• [TASK DESCRIPTION]: In the material below, find the line containing "Higher performance due" and the line containing "- **Crash Recovery:**", then reproduce exactly both of them and every line between, and nothing else.

• [ENTRIES SHOWN]:
=== Begin Enclosure ===

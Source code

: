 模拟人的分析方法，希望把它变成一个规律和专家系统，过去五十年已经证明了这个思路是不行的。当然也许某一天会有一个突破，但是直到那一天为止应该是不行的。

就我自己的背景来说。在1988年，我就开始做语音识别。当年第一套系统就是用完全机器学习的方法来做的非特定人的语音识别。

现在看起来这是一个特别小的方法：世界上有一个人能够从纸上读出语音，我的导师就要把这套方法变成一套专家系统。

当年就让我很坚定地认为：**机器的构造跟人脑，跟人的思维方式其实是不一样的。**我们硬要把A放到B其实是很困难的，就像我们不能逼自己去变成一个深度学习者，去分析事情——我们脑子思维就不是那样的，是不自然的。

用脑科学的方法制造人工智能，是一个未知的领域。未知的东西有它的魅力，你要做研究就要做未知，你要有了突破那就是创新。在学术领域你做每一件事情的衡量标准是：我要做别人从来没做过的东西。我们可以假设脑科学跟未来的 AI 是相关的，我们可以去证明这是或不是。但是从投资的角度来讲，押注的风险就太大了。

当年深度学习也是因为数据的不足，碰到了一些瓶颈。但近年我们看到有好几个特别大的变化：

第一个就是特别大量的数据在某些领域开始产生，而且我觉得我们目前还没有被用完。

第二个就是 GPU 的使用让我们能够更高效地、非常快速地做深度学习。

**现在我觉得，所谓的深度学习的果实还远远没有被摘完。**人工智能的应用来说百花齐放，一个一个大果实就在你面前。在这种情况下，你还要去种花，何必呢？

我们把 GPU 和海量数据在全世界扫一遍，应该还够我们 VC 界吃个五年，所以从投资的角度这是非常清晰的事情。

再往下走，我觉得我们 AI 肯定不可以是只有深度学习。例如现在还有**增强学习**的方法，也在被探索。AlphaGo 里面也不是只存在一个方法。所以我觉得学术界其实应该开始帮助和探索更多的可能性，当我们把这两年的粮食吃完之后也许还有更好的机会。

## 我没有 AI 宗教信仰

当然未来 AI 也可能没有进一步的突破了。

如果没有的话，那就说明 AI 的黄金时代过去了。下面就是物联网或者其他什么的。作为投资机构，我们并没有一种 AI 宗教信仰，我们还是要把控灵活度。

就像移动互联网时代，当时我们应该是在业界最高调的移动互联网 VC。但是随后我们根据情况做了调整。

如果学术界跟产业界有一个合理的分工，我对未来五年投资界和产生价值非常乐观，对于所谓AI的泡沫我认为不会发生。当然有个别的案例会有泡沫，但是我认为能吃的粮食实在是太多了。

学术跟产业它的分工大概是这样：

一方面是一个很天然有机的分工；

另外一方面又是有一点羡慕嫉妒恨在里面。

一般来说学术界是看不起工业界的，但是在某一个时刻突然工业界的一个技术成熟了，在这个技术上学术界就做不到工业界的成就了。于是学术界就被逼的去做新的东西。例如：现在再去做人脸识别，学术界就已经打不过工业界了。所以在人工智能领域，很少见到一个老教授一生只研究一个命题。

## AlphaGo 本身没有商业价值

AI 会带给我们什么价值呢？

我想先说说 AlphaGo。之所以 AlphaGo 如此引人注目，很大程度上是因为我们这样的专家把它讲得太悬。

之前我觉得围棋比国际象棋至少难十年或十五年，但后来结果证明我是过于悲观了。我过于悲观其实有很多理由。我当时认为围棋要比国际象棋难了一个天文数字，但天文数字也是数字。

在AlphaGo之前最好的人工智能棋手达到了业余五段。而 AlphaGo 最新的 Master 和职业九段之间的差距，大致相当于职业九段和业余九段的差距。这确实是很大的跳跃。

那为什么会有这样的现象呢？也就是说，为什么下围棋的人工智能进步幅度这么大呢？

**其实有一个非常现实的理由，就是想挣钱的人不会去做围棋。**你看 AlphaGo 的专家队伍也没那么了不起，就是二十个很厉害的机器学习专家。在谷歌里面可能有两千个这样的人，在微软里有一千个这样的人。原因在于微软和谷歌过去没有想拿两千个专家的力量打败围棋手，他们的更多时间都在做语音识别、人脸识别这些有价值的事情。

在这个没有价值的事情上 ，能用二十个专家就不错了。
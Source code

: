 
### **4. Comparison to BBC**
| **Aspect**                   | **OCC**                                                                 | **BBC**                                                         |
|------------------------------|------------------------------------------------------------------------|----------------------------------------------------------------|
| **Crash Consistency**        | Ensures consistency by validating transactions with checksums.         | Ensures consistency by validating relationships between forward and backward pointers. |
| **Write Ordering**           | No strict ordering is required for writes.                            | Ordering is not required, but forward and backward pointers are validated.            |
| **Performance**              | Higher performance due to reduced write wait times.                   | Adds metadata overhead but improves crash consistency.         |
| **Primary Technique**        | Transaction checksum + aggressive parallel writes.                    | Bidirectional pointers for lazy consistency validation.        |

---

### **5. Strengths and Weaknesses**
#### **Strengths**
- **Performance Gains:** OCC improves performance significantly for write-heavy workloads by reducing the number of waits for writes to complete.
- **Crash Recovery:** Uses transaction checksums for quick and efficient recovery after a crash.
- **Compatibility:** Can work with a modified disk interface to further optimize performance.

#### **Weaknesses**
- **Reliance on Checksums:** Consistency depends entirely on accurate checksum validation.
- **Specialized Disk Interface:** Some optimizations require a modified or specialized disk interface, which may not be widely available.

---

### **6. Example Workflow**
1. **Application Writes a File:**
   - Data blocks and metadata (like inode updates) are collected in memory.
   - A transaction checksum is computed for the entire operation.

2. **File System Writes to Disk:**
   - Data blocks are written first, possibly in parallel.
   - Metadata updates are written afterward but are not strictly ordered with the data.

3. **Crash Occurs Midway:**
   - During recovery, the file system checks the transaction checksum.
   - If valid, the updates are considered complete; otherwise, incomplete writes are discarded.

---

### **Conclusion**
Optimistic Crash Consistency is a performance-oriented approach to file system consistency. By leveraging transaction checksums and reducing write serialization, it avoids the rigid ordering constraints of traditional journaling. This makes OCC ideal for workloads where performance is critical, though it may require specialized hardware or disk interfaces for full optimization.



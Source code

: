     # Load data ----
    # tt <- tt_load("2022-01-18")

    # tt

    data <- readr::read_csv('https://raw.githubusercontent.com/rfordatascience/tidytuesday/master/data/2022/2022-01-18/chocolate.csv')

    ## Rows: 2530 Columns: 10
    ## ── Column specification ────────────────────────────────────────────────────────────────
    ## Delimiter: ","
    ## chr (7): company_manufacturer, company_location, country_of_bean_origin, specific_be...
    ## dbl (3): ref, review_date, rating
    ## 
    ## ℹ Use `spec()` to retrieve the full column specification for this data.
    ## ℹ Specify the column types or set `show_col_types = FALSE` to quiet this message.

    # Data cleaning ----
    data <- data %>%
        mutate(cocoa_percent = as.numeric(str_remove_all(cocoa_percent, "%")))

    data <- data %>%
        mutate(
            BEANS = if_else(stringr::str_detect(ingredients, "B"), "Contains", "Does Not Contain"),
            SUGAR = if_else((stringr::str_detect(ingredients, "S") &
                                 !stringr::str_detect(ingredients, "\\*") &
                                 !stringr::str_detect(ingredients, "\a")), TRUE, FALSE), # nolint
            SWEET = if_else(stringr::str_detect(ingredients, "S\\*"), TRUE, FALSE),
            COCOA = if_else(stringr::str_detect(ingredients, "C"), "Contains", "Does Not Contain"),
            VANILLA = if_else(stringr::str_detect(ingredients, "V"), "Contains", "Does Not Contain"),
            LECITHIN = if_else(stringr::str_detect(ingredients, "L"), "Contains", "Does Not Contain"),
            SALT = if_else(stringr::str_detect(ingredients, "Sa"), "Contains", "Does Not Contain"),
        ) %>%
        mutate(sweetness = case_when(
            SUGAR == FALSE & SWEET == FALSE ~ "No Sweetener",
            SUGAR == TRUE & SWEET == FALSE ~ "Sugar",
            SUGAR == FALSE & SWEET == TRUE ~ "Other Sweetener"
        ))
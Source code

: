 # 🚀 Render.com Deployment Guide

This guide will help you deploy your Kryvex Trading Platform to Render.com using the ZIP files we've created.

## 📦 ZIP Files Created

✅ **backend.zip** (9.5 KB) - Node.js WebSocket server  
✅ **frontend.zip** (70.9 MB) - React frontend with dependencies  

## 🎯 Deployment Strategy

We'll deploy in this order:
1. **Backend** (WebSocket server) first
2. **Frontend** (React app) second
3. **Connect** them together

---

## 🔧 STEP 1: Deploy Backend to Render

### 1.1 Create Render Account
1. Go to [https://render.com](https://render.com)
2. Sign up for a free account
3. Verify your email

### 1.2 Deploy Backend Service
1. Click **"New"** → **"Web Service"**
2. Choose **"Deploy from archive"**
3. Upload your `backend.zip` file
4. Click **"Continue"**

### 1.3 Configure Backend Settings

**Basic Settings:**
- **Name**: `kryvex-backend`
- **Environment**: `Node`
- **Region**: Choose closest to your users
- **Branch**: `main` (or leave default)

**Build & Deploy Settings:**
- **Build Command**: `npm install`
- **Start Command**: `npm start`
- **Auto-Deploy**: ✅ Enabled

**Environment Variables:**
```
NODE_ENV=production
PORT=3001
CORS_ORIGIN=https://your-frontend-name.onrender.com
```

=== End Enclosure ===

• [OUTPUT FOR THIS EXERCISE]:
| **Performance**              | Higher performance due to reduced write wait times.                   | Adds metadata overhead but improves crash consistency.         |
| **Primary Technique**        | Transaction checksum + aggressive parallel writes.                    | Bidirectional pointers for lazy consistency validation.        |

---

### **5. Strengths and Weaknesses**
#### **Strengths**
- **Performance Gains:** OCC improves performance significantly for write-heavy workloads by reducing the number of waits for writes to complete.
- **Crash Recovery:** Uses transaction checksums for quick and efficient recovery after a crash.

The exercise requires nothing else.